(RECORDS TO USE Opens)

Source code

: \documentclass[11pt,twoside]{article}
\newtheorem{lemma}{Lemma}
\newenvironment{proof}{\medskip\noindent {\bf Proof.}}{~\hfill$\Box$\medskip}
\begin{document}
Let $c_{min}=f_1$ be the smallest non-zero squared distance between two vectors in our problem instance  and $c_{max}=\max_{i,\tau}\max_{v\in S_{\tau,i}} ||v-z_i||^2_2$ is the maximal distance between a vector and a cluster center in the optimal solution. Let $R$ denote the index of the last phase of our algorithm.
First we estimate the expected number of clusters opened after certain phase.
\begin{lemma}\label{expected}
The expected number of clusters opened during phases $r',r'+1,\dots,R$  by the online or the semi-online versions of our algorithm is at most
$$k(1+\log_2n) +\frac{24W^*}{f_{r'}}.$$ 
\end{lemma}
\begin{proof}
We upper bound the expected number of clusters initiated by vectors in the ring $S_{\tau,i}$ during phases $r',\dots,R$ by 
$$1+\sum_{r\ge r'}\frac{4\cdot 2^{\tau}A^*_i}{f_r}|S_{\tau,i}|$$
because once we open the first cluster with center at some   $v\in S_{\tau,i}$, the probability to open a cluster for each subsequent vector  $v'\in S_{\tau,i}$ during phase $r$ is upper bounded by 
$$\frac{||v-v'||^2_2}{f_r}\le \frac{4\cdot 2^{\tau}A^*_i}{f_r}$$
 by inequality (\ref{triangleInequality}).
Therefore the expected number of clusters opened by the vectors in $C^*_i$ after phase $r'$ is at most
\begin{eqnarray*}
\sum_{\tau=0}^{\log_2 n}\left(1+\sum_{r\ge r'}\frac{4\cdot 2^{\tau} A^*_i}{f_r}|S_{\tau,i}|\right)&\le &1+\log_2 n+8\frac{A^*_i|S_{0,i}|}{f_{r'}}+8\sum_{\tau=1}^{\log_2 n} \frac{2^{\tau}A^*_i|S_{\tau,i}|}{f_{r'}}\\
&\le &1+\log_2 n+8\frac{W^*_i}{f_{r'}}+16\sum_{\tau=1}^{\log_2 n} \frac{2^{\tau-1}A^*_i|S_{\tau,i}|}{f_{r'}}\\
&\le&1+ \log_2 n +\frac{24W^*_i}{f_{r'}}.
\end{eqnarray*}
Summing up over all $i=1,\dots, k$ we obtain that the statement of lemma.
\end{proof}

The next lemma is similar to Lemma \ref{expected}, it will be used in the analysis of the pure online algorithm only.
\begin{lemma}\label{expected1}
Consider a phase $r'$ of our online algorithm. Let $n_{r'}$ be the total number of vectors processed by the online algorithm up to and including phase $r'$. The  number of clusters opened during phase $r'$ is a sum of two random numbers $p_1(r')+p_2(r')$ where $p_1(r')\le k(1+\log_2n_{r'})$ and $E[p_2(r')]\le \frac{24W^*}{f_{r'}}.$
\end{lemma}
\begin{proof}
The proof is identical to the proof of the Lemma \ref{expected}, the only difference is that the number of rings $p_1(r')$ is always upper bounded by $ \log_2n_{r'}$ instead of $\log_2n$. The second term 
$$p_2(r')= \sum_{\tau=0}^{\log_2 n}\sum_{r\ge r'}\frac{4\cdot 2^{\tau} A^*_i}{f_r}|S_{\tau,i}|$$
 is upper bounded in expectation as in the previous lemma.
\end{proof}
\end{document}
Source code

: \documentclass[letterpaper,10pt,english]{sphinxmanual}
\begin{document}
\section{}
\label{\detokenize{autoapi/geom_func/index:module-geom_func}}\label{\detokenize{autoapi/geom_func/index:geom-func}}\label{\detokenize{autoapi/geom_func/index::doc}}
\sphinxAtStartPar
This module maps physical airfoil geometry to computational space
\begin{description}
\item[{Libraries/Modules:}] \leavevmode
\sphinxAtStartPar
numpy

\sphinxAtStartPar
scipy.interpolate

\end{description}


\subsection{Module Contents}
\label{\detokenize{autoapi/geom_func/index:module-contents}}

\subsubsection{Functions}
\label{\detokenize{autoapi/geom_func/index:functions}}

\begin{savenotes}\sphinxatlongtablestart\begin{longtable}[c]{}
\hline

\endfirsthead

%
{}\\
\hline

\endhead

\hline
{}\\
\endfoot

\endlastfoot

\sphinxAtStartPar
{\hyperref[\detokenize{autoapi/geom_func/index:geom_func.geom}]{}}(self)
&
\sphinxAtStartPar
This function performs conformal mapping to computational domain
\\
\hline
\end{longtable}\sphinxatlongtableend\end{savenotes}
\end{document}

(RECORDS TO USE Closes)
(RECORDS TO USE Opens)

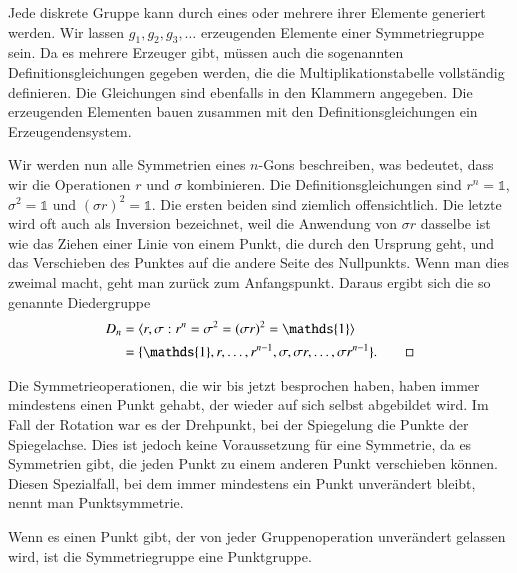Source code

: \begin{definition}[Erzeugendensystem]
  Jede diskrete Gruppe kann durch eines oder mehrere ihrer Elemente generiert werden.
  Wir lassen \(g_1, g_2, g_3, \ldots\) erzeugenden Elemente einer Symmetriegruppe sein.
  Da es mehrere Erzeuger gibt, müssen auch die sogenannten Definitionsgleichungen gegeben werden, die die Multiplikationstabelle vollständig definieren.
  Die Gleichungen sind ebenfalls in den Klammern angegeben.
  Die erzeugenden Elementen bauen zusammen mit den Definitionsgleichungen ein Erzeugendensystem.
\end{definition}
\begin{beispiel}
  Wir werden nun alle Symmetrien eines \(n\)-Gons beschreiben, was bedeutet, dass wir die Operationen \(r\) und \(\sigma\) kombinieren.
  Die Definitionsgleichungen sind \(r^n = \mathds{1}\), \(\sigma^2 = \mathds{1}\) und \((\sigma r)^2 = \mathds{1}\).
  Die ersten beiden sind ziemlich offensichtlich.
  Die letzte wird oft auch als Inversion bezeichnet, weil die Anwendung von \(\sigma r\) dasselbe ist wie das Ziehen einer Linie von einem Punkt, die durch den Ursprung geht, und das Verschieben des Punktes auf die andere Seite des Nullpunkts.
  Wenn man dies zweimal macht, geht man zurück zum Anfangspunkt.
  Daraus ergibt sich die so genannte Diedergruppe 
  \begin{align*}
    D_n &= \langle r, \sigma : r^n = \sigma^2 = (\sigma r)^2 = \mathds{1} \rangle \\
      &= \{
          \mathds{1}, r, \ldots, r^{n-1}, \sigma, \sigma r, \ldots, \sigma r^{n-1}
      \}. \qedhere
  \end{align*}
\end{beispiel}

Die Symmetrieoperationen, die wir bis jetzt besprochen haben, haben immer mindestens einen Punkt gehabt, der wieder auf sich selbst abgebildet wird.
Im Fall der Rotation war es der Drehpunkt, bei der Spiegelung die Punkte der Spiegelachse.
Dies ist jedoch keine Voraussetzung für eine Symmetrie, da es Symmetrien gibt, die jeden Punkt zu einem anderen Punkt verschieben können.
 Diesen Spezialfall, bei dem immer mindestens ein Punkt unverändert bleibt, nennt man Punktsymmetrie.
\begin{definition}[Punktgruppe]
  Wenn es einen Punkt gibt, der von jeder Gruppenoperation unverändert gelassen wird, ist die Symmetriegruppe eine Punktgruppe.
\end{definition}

(RECORDS TO USE Closes)
(RECORDS TO USE Opens)

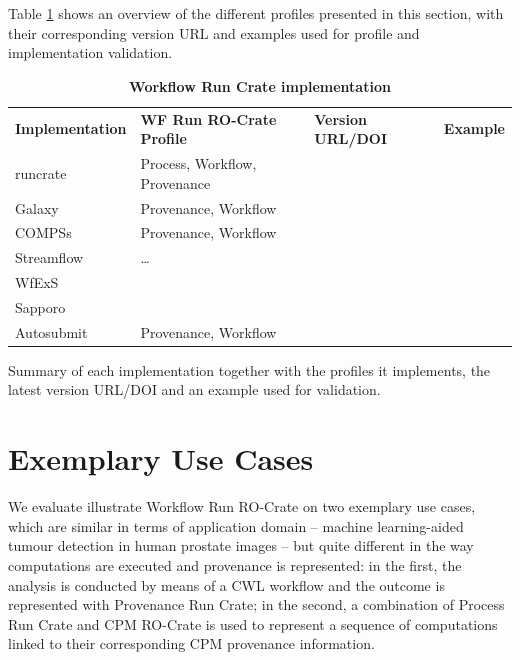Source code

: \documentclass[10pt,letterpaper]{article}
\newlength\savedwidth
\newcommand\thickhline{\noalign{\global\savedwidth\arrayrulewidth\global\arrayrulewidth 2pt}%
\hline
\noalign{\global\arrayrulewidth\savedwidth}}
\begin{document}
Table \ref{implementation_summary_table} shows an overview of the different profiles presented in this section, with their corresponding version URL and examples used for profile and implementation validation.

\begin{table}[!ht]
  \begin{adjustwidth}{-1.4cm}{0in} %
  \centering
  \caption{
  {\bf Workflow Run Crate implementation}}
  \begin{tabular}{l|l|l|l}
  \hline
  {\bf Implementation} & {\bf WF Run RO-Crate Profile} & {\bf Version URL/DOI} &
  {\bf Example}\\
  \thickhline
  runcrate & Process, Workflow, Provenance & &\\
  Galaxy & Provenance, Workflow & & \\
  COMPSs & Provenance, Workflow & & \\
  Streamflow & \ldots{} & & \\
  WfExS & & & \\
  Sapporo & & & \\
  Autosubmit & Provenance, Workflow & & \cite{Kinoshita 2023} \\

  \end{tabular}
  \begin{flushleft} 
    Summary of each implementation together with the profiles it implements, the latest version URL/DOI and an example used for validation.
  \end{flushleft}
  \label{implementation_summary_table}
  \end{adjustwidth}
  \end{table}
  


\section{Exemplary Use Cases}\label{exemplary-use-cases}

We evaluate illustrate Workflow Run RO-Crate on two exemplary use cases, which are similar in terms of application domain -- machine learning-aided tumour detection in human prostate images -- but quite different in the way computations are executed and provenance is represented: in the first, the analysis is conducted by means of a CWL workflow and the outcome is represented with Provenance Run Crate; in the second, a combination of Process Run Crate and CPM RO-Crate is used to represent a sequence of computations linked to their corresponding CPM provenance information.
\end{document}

(RECORDS TO USE Closes)

TASK DIRECTIONS:
Both end lines included, restate word for word the lines above from the line with "because once we" to the line with "The proof is", and nothing else.

EXERCISE ANSWER:
because once we open the first cluster with center at some   $v\in S_{\tau,i}$, the probability to open a cluster for each subsequent vector  $v'\in S_{\tau,i}$ during phase $r$ is upper bounded by 
$$\frac{||v-v'||^2_2}{f_r}\le \frac{4\cdot 2^{\tau}A^*_i}{f_r}$$
 by inequality (\ref{triangleInequality}).
Therefore the expected number of clusters opened by the vectors in $C^*_i$ after phase $r'$ is at most
\begin{eqnarray*}
\sum_{\tau=0}^{\log_2 n}\left(1+\sum_{r\ge r'}\frac{4\cdot 2^{\tau} A^*_i}{f_r}|S_{\tau,i}|\right)&\le &1+\log_2 n+8\frac{A^*_i|S_{0,i}|}{f_{r'}}+8\sum_{\tau=1}^{\log_2 n} \frac{2^{\tau}A^*_i|S_{\tau,i}|}{f_{r'}}\\
&\le &1+\log_2 n+8\frac{W^*_i}{f_{r'}}+16\sum_{\tau=1}^{\log_2 n} \frac{2^{\tau-1}A^*_i|S_{\tau,i}|}{f_{r'}}\\
&\le&1+ \log_2 n +\frac{24W^*_i}{f_{r'}}.
\end{eqnarray*}
Summing up over all $i=1,\dots, k$ we obtain that the statement of lemma.
\end{proof}

The next lemma is similar to Lemma \ref{expected}, it will be used in the analysis of the pure online algorithm only.
\begin{lemma}\label{expected1}
Consider a phase $r'$ of our online algorithm. Let $n_{r'}$ be the total number of vectors processed by the online algorithm up to and including phase $r'$. The  number of clusters opened during phase $r'$ is a sum of two random numbers $p_1(r')+p_2(r')$ where $p_1(r')\le k(1+\log_2n_{r'})$ and $E[p_2(r')]\le \frac{24W^*}{f_{r'}}.$
\end{lemma}
\begin{proof}
The proof is identical to the proof of the Lemma \ref{expected}, the only difference is that the number of rings $p_1(r')$ is always upper bounded by $ \log_2n_{r'}$ instead of $\log_2n$. The second term 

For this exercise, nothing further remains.